Four thoughts on the Wizards’ 97-77 win over New Jersey:


Let’s not try to glean too much from a victory that joins the Charlotte blowout on Dec. 20 as the most uncompetitive of the season. The Wizards needed this one, make no mistake, but the Nets are in absolute disarray. Let’s face it, the Wizards aren’t bad this season at home against teams that are in awful shape. And when Sasha Vujacic comes off the bench to take a team-high 14 shots and make only one, that’s the definition of awful shape. The Bobcats were similar a couple weeks ago, and Larry Brown was fired from his coaching job right after. The same isn’t likely to happen to Avery Johnson, but the Nets have locked up the award for the team that worst botched last summer’s run at LeBron James. They’re sure hoping they can get Carmelo Anthony instead, but for now, yikes.


Wizards head coach Flip Saunders said the dunk contest would do “nothing” for JaVale McGee’s confidence, except that it appears that it has. McGee set the tone on the first possession with back-to-back rejections on Devin Harris, made his first five shots from the field and had five of his six blocks in the first half. Finishing with 15 points – yes, including an alley oop and an old-fashioned three-point play on a dunk – and a determined seven rebounds, McGee had himself a solid, professional kind of night.

Now he needs to learn how to pass, and he’s not getting that from the dunk contest.

“JaVale is trying to find the difference between over-exposing himself to block shots and knowing that to go and make sure you can contest it and take yourself out of the play,” said Saunders. “I think he did a pretty good job of that overall tonight. He fought [Brook] Lopez, for most of the game, I thought he fought him pretty well, and he scored well inside. One thing I’d like to see, it seems like every time he touches it, he wants to shoot it. I’d like to see him get some assists because I think that that’s one of the reasons he ends up with five turnovers, the only negative thing he did tonight. But he did other things well.”


Rashard Lewis is starting to find his way around Washington. Okay, maybe just the Verizon Center. But his all-around performance (16 points, 13 rebounds, six assists) was impressive. His trio of consecutive three-pointers in the first quarter – all off feeds from John Wall (9 assists) – was really the game’s knockout punch.

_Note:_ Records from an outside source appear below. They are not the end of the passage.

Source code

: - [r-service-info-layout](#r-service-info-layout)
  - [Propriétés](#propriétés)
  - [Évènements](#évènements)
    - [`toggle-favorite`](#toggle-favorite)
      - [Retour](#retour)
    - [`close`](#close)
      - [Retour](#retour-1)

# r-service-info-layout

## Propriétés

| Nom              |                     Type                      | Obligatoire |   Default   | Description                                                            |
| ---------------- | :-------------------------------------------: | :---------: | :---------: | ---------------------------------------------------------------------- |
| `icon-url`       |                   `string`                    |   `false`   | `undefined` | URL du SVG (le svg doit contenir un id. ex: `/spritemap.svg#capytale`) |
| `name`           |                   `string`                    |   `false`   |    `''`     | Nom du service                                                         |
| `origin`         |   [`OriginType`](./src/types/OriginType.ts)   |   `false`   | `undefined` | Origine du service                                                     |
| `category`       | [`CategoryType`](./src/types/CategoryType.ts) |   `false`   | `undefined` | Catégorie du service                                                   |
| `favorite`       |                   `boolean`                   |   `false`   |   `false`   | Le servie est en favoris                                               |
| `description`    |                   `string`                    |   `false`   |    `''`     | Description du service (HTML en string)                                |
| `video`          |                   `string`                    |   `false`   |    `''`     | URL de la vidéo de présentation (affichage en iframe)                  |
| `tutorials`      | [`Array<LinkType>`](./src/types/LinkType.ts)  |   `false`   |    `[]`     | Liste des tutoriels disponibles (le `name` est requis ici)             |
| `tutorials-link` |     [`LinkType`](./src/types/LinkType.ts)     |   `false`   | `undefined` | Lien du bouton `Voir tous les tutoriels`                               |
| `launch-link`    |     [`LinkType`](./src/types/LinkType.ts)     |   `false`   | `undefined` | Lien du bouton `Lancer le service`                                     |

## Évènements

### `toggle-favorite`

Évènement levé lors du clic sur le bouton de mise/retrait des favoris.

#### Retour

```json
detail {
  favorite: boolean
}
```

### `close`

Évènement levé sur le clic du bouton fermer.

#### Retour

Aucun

“It’s getting better and better, every game and every practice, just trying to figure him out and him trying to figure me out, like when we’re running pick and rolls,” said Lewis. “I notice if we can just get stops and give him the ball, let him push the pace, it make the defense collapse and we can get wide-open shots like we did in the first quarter.”

In his last four games, Lewis is 23 for 44 (52.3 percent) from the field, including 8 for 18 (44 percent) from three-point range. That’s a consistent offensive punch the Wizards enjoy having, but Lewis’s presence could be even more important.

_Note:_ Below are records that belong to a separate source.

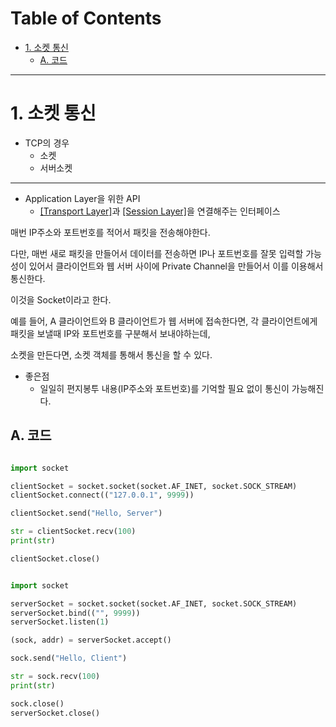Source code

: # Table of Contents

- [1. 소켓 통신](#1-소켓-통신)
  - [A. 코드](#a-코드)

---

# 1. 소켓 통신

- TCP의 경우
	- 소켓
	- 서버소켓

---

- Application Layer을 위한 API
	- [[Transport Layer]](http://github.com/mildsalmon/Study/blob/Network/Network/docs/Transport%20Layer.md)과 [[Session Layer]](http://github.com/mildsalmon/Study/blob/Network/Network/docs/Session%20Layer.md)을 연결해주는 인터페이스

매번 IP주소와 포트번호를 적어서 패킷을 전송해야한다.

다만, 매번 새로 패킷을 만들어서 데이터를 전송하면 IP나 포트번호를 잘못 입력할 가능성이 있어서 클라이언트와 웹 서버 사이에 Private Channel을 만들어서 이를 이용해서 통신한다.

이것을 Socket이라고 한다.

예를 들어, A 클라이언트와 B 클라이언트가 웹 서버에 접속한다면, 각 클라이언트에게 패킷을 보낼때 IP와 포트번호를 구분해서 보내야하는데, 

소켓을 만든다면, 소켓 객체를 통해서 통신을 할 수 있다.

- 좋은점
	- 일일히 편지봉투 내용(IP주소와 포트번호)를 기억할 필요 없이 통신이 가능해진다.

## A. 코드

```python

import socket

clientSocket = socket.socket(socket.AF_INET, socket.SOCK_STREAM)
clientSocket.connect(("127.0.0.1", 9999))

clientSocket.send("Hello, Server")

str = clientSocket.recv(100)
print(str)

clientSocket.close()

```

```python

import socket

serverSocket = socket.socket(socket.AF_INET, socket.SOCK_STREAM)
serverSocket.bind(("", 9999))
serverSocket.listen(1)

(sock, addr) = serverSocket.accept()

sock.send("Hello, Client")

str = sock.recv(100)
print(str)

sock.close()
serverSocket.close()

```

“He’s very professional, as far as how he goes about doing things, very much a student of the game, makes the right play,” said Saunders. “As I tried to explain to our guys, players on good teams, that’s what they do, that’s how they play.”


Fun is nice, and the Wizards’ pregame introduction routine of tossing each member of the starting five onto the court shows some desperately needed camaraderie. But a road win would be better. Again, even with the accolades for McGee and Lewis, beating a bad team at home is the 101-level of NBA basketball. Getting a road win against a beatable team, as in Charlotte on Saturday, is the 102-level. Spring semester starts now.

“We always play well at home, but we gotta carry this away where the crowd isn’t with us,” said McGee. “We really have carry this over, especially since this is a back-to-back but since it’s an away game, we have to go hard tomorrow.”